Each record must be copied in full and unchanged; any image it holds is excluded.
*** RECORDS TO PROCESS ***
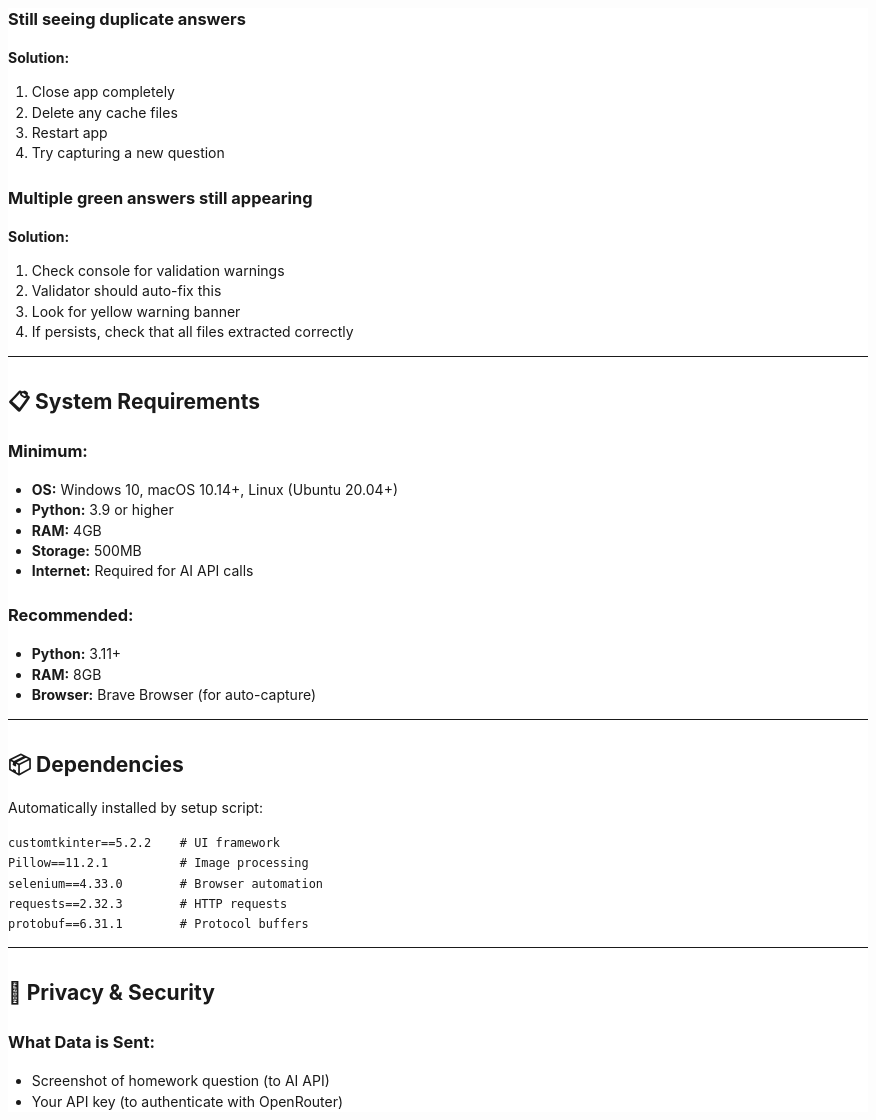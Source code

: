 ### Still seeing duplicate answers
**Solution:**
1. Close app completely
2. Delete any cache files
3. Restart app
4. Try capturing a new question

### Multiple green answers still appearing
**Solution:**
1. Check console for validation warnings
2. Validator should auto-fix this
3. Look for yellow warning banner
4. If persists, check that all files extracted correctly

---

## 📋 System Requirements

### Minimum:
- **OS:** Windows 10, macOS 10.14+, Linux (Ubuntu 20.04+)
- **Python:** 3.9 or higher
- **RAM:** 4GB
- **Storage:** 500MB
- **Internet:** Required for AI API calls

### Recommended:
- **Python:** 3.11+
- **RAM:** 8GB
- **Browser:** Brave Browser (for auto-capture)

---

## 📦 Dependencies

Automatically installed by setup script:

```
customtkinter==5.2.2    # UI framework
Pillow==11.2.1          # Image processing
selenium==4.33.0        # Browser automation
requests==2.32.3        # HTTP requests
protobuf==6.31.1        # Protocol buffers
```

---

## 🔐 Privacy & Security

### What Data is Sent:
- Screenshot of homework question (to AI API)
- Your API key (to authenticate with OpenRouter)
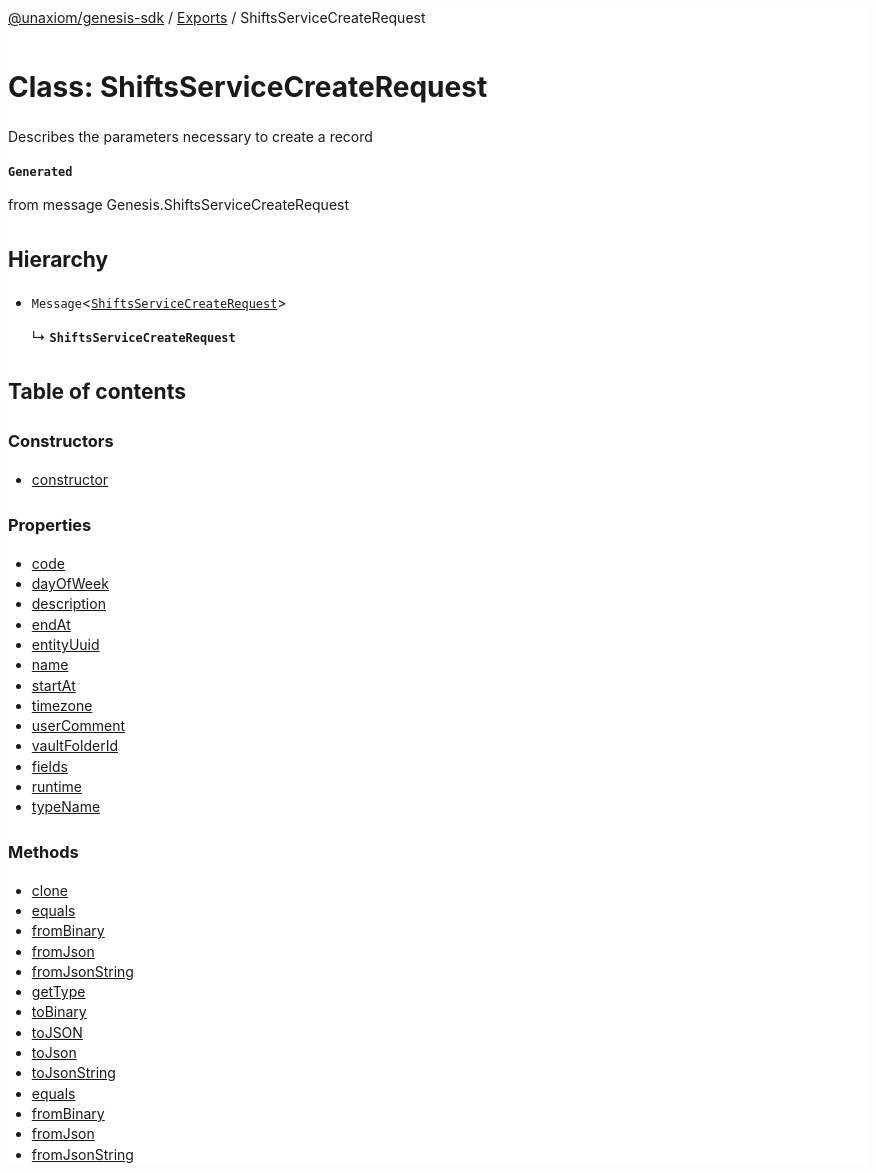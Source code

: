 [@unaxiom/genesis-sdk](../README.md) / [Exports](../modules.md) / ShiftsServiceCreateRequest

# Class: ShiftsServiceCreateRequest

Describes the parameters necessary to create a record

**`Generated`**

from message Genesis.ShiftsServiceCreateRequest

## Hierarchy

- `Message`<[`ShiftsServiceCreateRequest`](ShiftsServiceCreateRequest.md)\>

  ↳ **`ShiftsServiceCreateRequest`**

## Table of contents

### Constructors

- [constructor](ShiftsServiceCreateRequest.md#constructor)

### Properties

- [code](ShiftsServiceCreateRequest.md#code)
- [dayOfWeek](ShiftsServiceCreateRequest.md#dayofweek)
- [description](ShiftsServiceCreateRequest.md#description)
- [endAt](ShiftsServiceCreateRequest.md#endat)
- [entityUuid](ShiftsServiceCreateRequest.md#entityuuid)
- [name](ShiftsServiceCreateRequest.md#name)
- [startAt](ShiftsServiceCreateRequest.md#startat)
- [timezone](ShiftsServiceCreateRequest.md#timezone)
- [userComment](ShiftsServiceCreateRequest.md#usercomment)
- [vaultFolderId](ShiftsServiceCreateRequest.md#vaultfolderid)
- [fields](ShiftsServiceCreateRequest.md#fields)
- [runtime](ShiftsServiceCreateRequest.md#runtime)
- [typeName](ShiftsServiceCreateRequest.md#typename)

### Methods

- [clone](ShiftsServiceCreateRequest.md#clone)
- [equals](ShiftsServiceCreateRequest.md#equals)
- [fromBinary](ShiftsServiceCreateRequest.md#frombinary)
- [fromJson](ShiftsServiceCreateRequest.md#fromjson)
- [fromJsonString](ShiftsServiceCreateRequest.md#fromjsonstring)
- [getType](ShiftsServiceCreateRequest.md#gettype)
- [toBinary](ShiftsServiceCreateRequest.md#tobinary)
- [toJSON](ShiftsServiceCreateRequest.md#tojson)
- [toJson](ShiftsServiceCreateRequest.md#tojson-1)
- [toJsonString](ShiftsServiceCreateRequest.md#tojsonstring)
- [equals](ShiftsServiceCreateRequest.md#equals-1)
- [fromBinary](ShiftsServiceCreateRequest.md#frombinary-1)
- [fromJson](ShiftsServiceCreateRequest.md#fromjson-1)
- [fromJsonString](ShiftsServiceCreateRequest.md#fromjsonstring-1)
*** End of RECORDS TO PROCESS ***
### EXPECTED ANSWER
Source code

: ### Still seeing duplicate answers
**Solution:**
1. Close app completely
2. Delete any cache files
3. Restart app
4. Try capturing a new question

### Multiple green answers still appearing
**Solution:**
1. Check console for validation warnings
2. Validator should auto-fix this
3. Look for yellow warning banner
4. If persists, check that all files extracted correctly

---

## 📋 System Requirements

### Minimum:
- **OS:** Windows 10, macOS 10.14+, Linux (Ubuntu 20.04+)
- **Python:** 3.9 or higher
- **RAM:** 4GB
- **Storage:** 500MB
- **Internet:** Required for AI API calls

### Recommended:
- **Python:** 3.11+
- **RAM:** 8GB
- **Browser:** Brave Browser (for auto-capture)

---

## 📦 Dependencies

Automatically installed by setup script:

```
customtkinter==5.2.2    # UI framework
Pillow==11.2.1          # Image processing
selenium==4.33.0        # Browser automation
requests==2.32.3        # HTTP requests
protobuf==6.31.1        # Protocol buffers
```

---

## 🔐 Privacy & Security

### What Data is Sent:
- Screenshot of homework question (to AI API)
- Your API key (to authenticate with OpenRouter)
Source code

: [@unaxiom/genesis-sdk](../README.md) / [Exports](../modules.md) / ShiftsServiceCreateRequest

# Class: ShiftsServiceCreateRequest

Describes the parameters necessary to create a record

**`Generated`**

from message Genesis.ShiftsServiceCreateRequest

## Hierarchy

- `Message`<[`ShiftsServiceCreateRequest`](ShiftsServiceCreateRequest.md)\>

  ↳ **`ShiftsServiceCreateRequest`**

## Table of contents

### Constructors

- [constructor](ShiftsServiceCreateRequest.md#constructor)

### Properties

- [code](ShiftsServiceCreateRequest.md#code)
- [dayOfWeek](ShiftsServiceCreateRequest.md#dayofweek)
- [description](ShiftsServiceCreateRequest.md#description)
- [endAt](ShiftsServiceCreateRequest.md#endat)
- [entityUuid](ShiftsServiceCreateRequest.md#entityuuid)
- [name](ShiftsServiceCreateRequest.md#name)
- [startAt](ShiftsServiceCreateRequest.md#startat)
- [timezone](ShiftsServiceCreateRequest.md#timezone)
- [userComment](ShiftsServiceCreateRequest.md#usercomment)
- [vaultFolderId](ShiftsServiceCreateRequest.md#vaultfolderid)
- [fields](ShiftsServiceCreateRequest.md#fields)
- [runtime](ShiftsServiceCreateRequest.md#runtime)
- [typeName](ShiftsServiceCreateRequest.md#typename)

### Methods

- [clone](ShiftsServiceCreateRequest.md#clone)
- [equals](ShiftsServiceCreateRequest.md#equals)
- [fromBinary](ShiftsServiceCreateRequest.md#frombinary)
- [fromJson](ShiftsServiceCreateRequest.md#fromjson)
- [fromJsonString](ShiftsServiceCreateRequest.md#fromjsonstring)
- [getType](ShiftsServiceCreateRequest.md#gettype)
- [toBinary](ShiftsServiceCreateRequest.md#tobinary)
- [toJSON](ShiftsServiceCreateRequest.md#tojson)
- [toJson](ShiftsServiceCreateRequest.md#tojson-1)
- [toJsonString](ShiftsServiceCreateRequest.md#tojsonstring)
- [equals](ShiftsServiceCreateRequest.md#equals-1)
- [fromBinary](ShiftsServiceCreateRequest.md#frombinary-1)
- [fromJson](ShiftsServiceCreateRequest.md#fromjson-1)
- [fromJsonString](ShiftsServiceCreateRequest.md#fromjsonstring-1)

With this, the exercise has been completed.